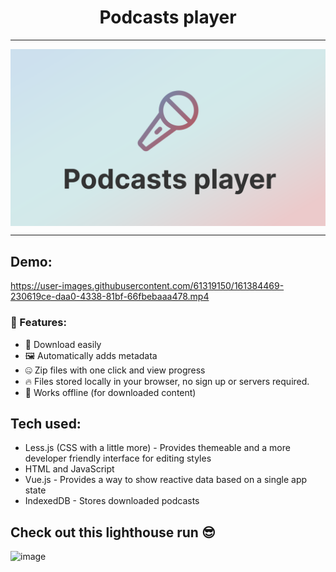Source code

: <h1 align=center>Podcasts player</h1>
<hr>
<img align=center src=https://github.com/Explosion-Scratch/podcasts_player/blob/main/big_img.png?raw=true alt="Banner Image"/>
<hr>

## Demo: 

https://user-images.githubusercontent.com/61319150/161384469-230619ce-daa0-4338-81bf-66fbebaaa478.mp4

### 🚀 Features:
  -  💾 Download easily
  -  🖼️ Automatically adds metadata
  -  🤐 Zip files with one click and view progress
  -  🔥 Files stored locally in your browser, no sign up or servers required.
  -  📴 Works offline (for downloaded content)
## Tech used:
  - Less.js (CSS with a little more) - Provides themeable and a more developer friendly interface for editing styles
  - HTML and JavaScript
  - Vue.js - Provides a way to show reactive data based on a single app state
  - IndexedDB - Stores downloaded podcasts

## Check out this lighthouse run 😎
![image](https://user-images.githubusercontent.com/61319150/161387780-602046b1-e02f-42a5-98e2-15212f7c0f0f.png)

#### ASSIGNMENT
From the records above, report the count of lines containing "align" and nothing more.

#### TASK RESPONSE
2